Dataset entries:
****************************************
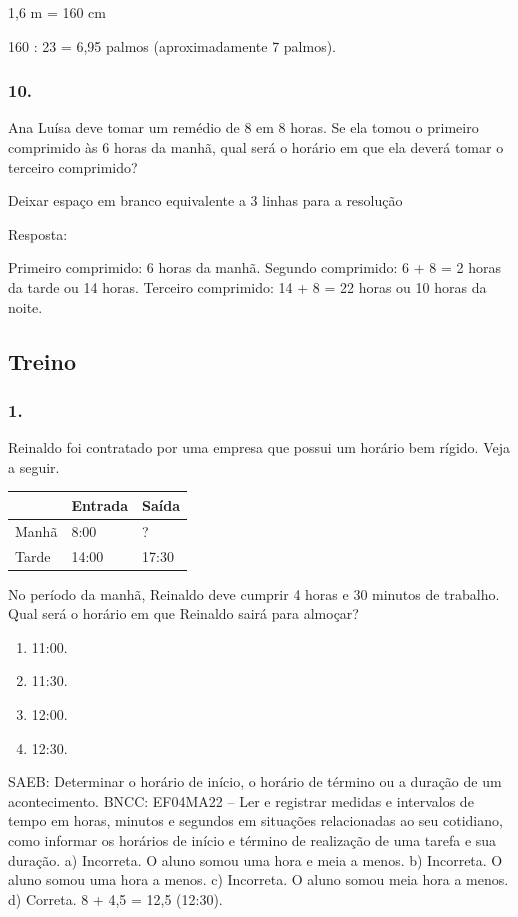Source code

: \begin{enumerate}
\begin{escolha}
\begin{enumerate}
\begin{itemize}
\begin{itemize}
\begin{escolha}
1,6 m = 160 cm

160 : 23 = 6,95 palmos (aproximadamente 7 palmos).

\subsubsection{10.}\label{section-48}

Ana Luísa deve tomar um remédio de 8 em 8 horas. Se ela tomou o primeiro
comprimido às 6 horas da manhã, qual será o horário em que ela deverá tomar
o terceiro comprimido?

Deixar espaço em branco equivalente a 3 linhas para a resolução

Resposta:

Primeiro comprimido: 6 horas da manhã.
Segundo comprimido: 6 + 8 = 2 horas da tarde ou 14 horas.
Terceiro comprimido: 14 + 8 = 22 horas ou 10 horas da noite.

\subsection{Treino}\label{treino-3}

\subsubsection{1.}\label{section-49}

Reinaldo foi contratado por uma empresa que possui um horário bem rígido.
Veja a seguir.

\begin{longtable}[]{@{}lll@{}}
\toprule
& Entrada & Saída\tabularnewline
\midrule
\endhead
Manhã & 8:00 & ?\tabularnewline
Tarde & 14:00 & 17:30\tabularnewline
\bottomrule
\end{longtable}


No período da manhã, Reinaldo deve
cumprir 4 horas e 30 minutos de trabalho. Qual será o horário em que
Reinaldo sairá para almoçar?

\begin{enumerate}
\def\labelenumi{\alph{enumi})}
\item
  11:00.
\item
  11:30.
\item
  12:00.
\item
  12:30.
\end{enumerate}

SAEB: Determinar o horário de início, o horário de término ou a duração de um acontecimento.
BNCC: EF04MA22 -- Ler e registrar medidas e intervalos de tempo em horas, minutos e segundos em
situações relacionadas ao seu cotidiano, como informar os horários de início e término de realização
de uma tarefa e sua duração.
a) Incorreta. O aluno somou uma hora e meia a menos.
b) Incorreta. O aluno somou uma hora a menos.
c) Incorreta. O aluno somou meia hora a menos.
d) Correta. 8 + 4,5 = 12,5 (12:30).



\end{escolha}
\end{itemize}
\end{itemize}
\end{enumerate}
\end{escolha}
\end{enumerate}
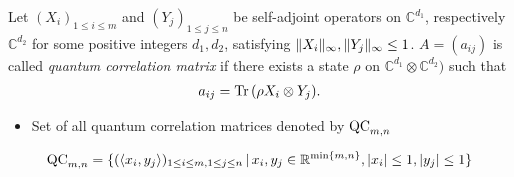\begin{frame}
	\begin{definition}
		Let $ (X_i)_{1 \le i \le m } $ and $ (Y_j)_{1 \le j \le n} $ be self-adjoint operators on $ \mathbb{C}^{d_1} $, respectively $ \mathbb{C}^{d_2} $ for some positive integers $ d_1,d_2 $, satisfying $  \Vert {X_i} \Vert_{\infty},  \Vert {Y_j} \Vert_{\infty} \le 1 $. $ A = (a_{ij}) $ is called {\itshape quantum correlation matrix} if there exists a state $ \rho $ on $\mathbb{C}^{d_1} \otimes \mathbb{C}^{d_2})$ such that 
		\begin{align*}\label{QCaij}
		a_{ij} = \textup{Tr} \, {(\rho X_i \otimes Y_j)} .
		\end{align*}
	\end{definition}
	\pause
	\begin{itemize}
		\item Set of all quantum correlation matrices denoted by $ \textup{QC}_{m,n} $
		\pause
	\end{itemize}
	\begin{lemma}
		\begin{align*}
		\textup{QC}_{m,n} = \{ (\langle x_i,y_j \rangle)_{1 \le i \le m, 1 \le j \le n} \,| \, x_i,y_j \in \mathbb{R}^{ \min \{m,n \} }, \vert x_i  \vert \le 1, \vert y_j \vert \le 1  \}
		\end{align*}
	\end{lemma}
\end{frame}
****************************************
[Work request]
Above are the lines; repeat exactly the ones from the line containing "Segundo comprimido: 6" down to the line containing "SAEB: Determinar o", both inclusive.

[Result]
Segundo comprimido: 6 + 8 = 2 horas da tarde ou 14 horas.
Terceiro comprimido: 14 + 8 = 22 horas ou 10 horas da noite.

\subsection{Treino}\label{treino-3}

\subsubsection{1.}\label{section-49}

Reinaldo foi contratado por uma empresa que possui um horário bem rígido.
Veja a seguir.

\begin{longtable}[]{@{}lll@{}}
\toprule
& Entrada & Saída\tabularnewline
\midrule
\endhead
Manhã & 8:00 & ?\tabularnewline
Tarde & 14:00 & 17:30\tabularnewline
\bottomrule
\end{longtable}


No período da manhã, Reinaldo deve
cumprir 4 horas e 30 minutos de trabalho. Qual será o horário em que
Reinaldo sairá para almoçar?

\begin{enumerate}
\def\labelenumi{\alph{enumi})}
\item
  11:00.
\item
  11:30.
\item
  12:00.
\item
  12:30.
\end{enumerate}

SAEB: Determinar o horário de início, o horário de término ou a duração de um acontecimento.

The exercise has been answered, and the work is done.